Le chef des Forces libanaises, Samir Geagea. Photo ANI
Le chef des Forces libanaises, Samir Geagea, a "catégoriquement" rejeté lundi que les "blocs" au pouvoir nomment des ministres dans le futur gouvernement, affirmant être en faveur de la rotation de l'attribution des portefeuilles entre les différentes confessions et partis.
Le leader maronite a estimé, dans un communiqué, que la cause de la "tragédie" que traverse le Liban en crise depuis des années est due à la politique du "partage des parts" entre les différentes formations au niveau de l'exécutif, ce qui a provoqué la création de "petits états dans l'Etat", a "handicapé le travail du gouvernement et des institutions, et a causé la corruption". Samir Geagea a dans ce cadre souligné que l'initiative française, pour la formation du futur cabinet et l'application des réformes, prévoit "un gouvernement hors de la politique du partage des parts et dont les ministres ne sont pas nommés par les blocs au pouvoir". M. Geagea a reproché au tandem Hezbollah-Amal de vouloir à tout prix nommer ses ministres et de garder le ministère des Finances, "ce qui pousse les autres parties à vouloir conserver des ministères". "C'est cela qui empêche la formation d'un nouveau gouvernement différent", a-t-il affirmé. "Nous affirmons que nous sommes en faveur de la rotation totale entre les confessions et les partis et que nous refusons que les blocs au pouvoir nomment les ministres", a-t-il souligné.
"Certains essaient de présenter ce qu'il se passe actuellement concernant la formation du gouvernement comme une atteinte aux chiites", a encore relevé M. Geagea, qui a souligné que c'était "loin d'être le cas". "Personne ne veut porter atteinte aux chiites au Liban, qui sont une composante historique et essentielle du pays", a-t-il affirmé.
Conformément à l'initiative française, qui vise à sortir le Liban de sa crise politique et financière, le Premier ministre Moustapha Adib est appelé à former un cabinet "de mission" restreint, formé de spécialistes indépendants.

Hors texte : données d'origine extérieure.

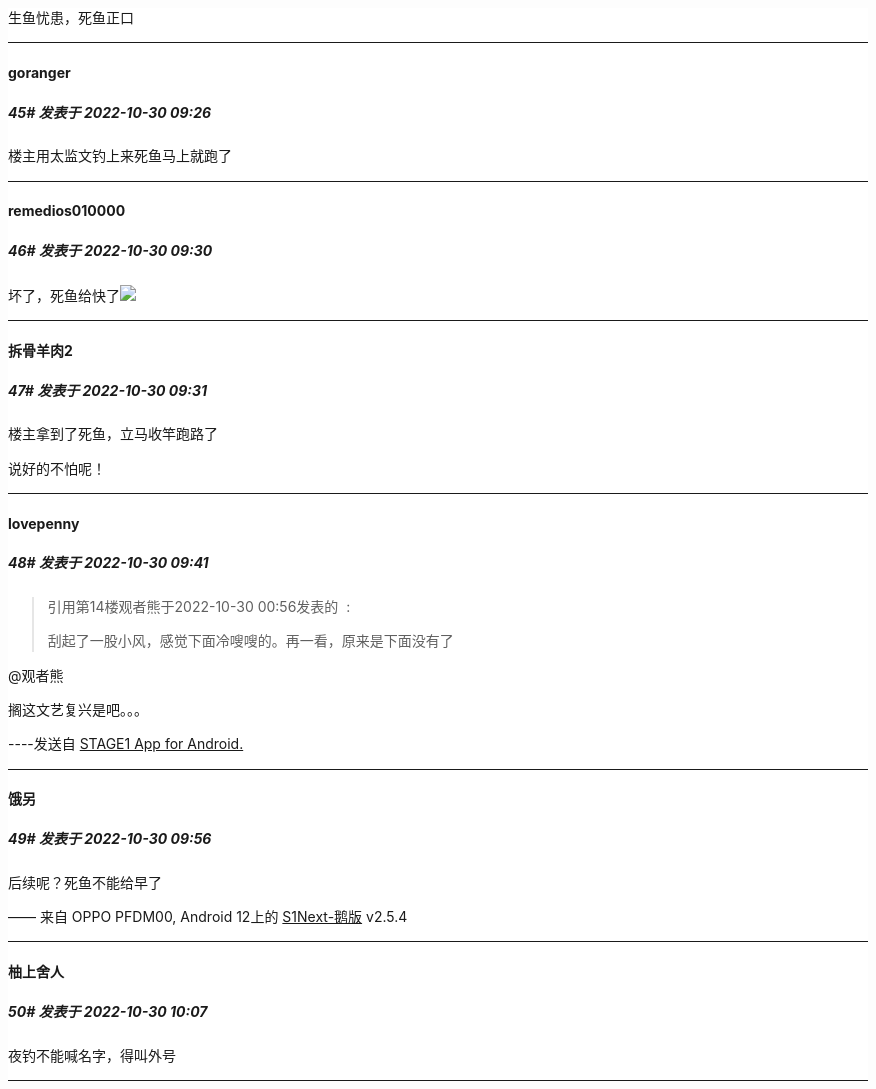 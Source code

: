 生鱼忧患，死鱼正口

*****

####  goranger  
##### 45#       发表于 2022-10-30 09:26

楼主用太监文钓上来死鱼马上就跑了

*****

####  remedios010000  
##### 46#       发表于 2022-10-30 09:30

坏了，死鱼给快了<img src="https://static.saraba1st.com/image/smiley/face2017/068.png" referrerpolicy="no-referrer">

*****

####  拆骨羊肉2  
##### 47#       发表于 2022-10-30 09:31

楼主拿到了死鱼，立马收竿跑路了

说好的不怕呢！

*****

####  lovepenny  
##### 48#       发表于 2022-10-30 09:41

<blockquote>引用第14楼观者熊于2022-10-30 00:56发表的  :

刮起了一股小风，感觉下面冷嗖嗖的。再一看，原来是下面没有了</blockquote>
@观者熊

搁这文艺复兴是吧。。。

----发送自 [STAGE1 App for Android.](http://stage1.5j4m.com/?1.37)

*****

####  饿另  
##### 49#       发表于 2022-10-30 09:56

后续呢？死鱼不能给早了

—— 来自 OPPO PFDM00, Android 12上的 [S1Next-鹅版](https://github.com/ykrank/S1-Next/releases) v2.5.4

*****

####  柚上舍人  
##### 50#       发表于 2022-10-30 10:07

夜钓不能喊名字，得叫外号

*****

Mais M. Adib rencontre des difficultés à mener à bien sa mission, notamment en raison de la volonté du tandem chiite de garder le portefeuille des Finances dans son giron et de nommer ses propres ministrables, alors que le Premier ministre désigné souhaite établir une rotation dans la distribution des ministères entre les confessions.
Dans l'après-midi, le chef de l'Etat, Michel Aoun, a appelé Moustapha Adib à "ne pas écarter" les blocs parlementaires des tractations pour la formation du cabinet et a suggéré de supprimer le principe de la répartition des quatre portefeuilles régaliens, l'Intérieur, les Affaires étrangères, la Défense et les Finances, entre les différentes communautés. Dans la tradition des tractations gouvernementales libanaises, ces ministères sont équitablement répartis entre chrétiens (un maronite et un grec-orthodoxe) et musulmans (un sunnite et un chiite).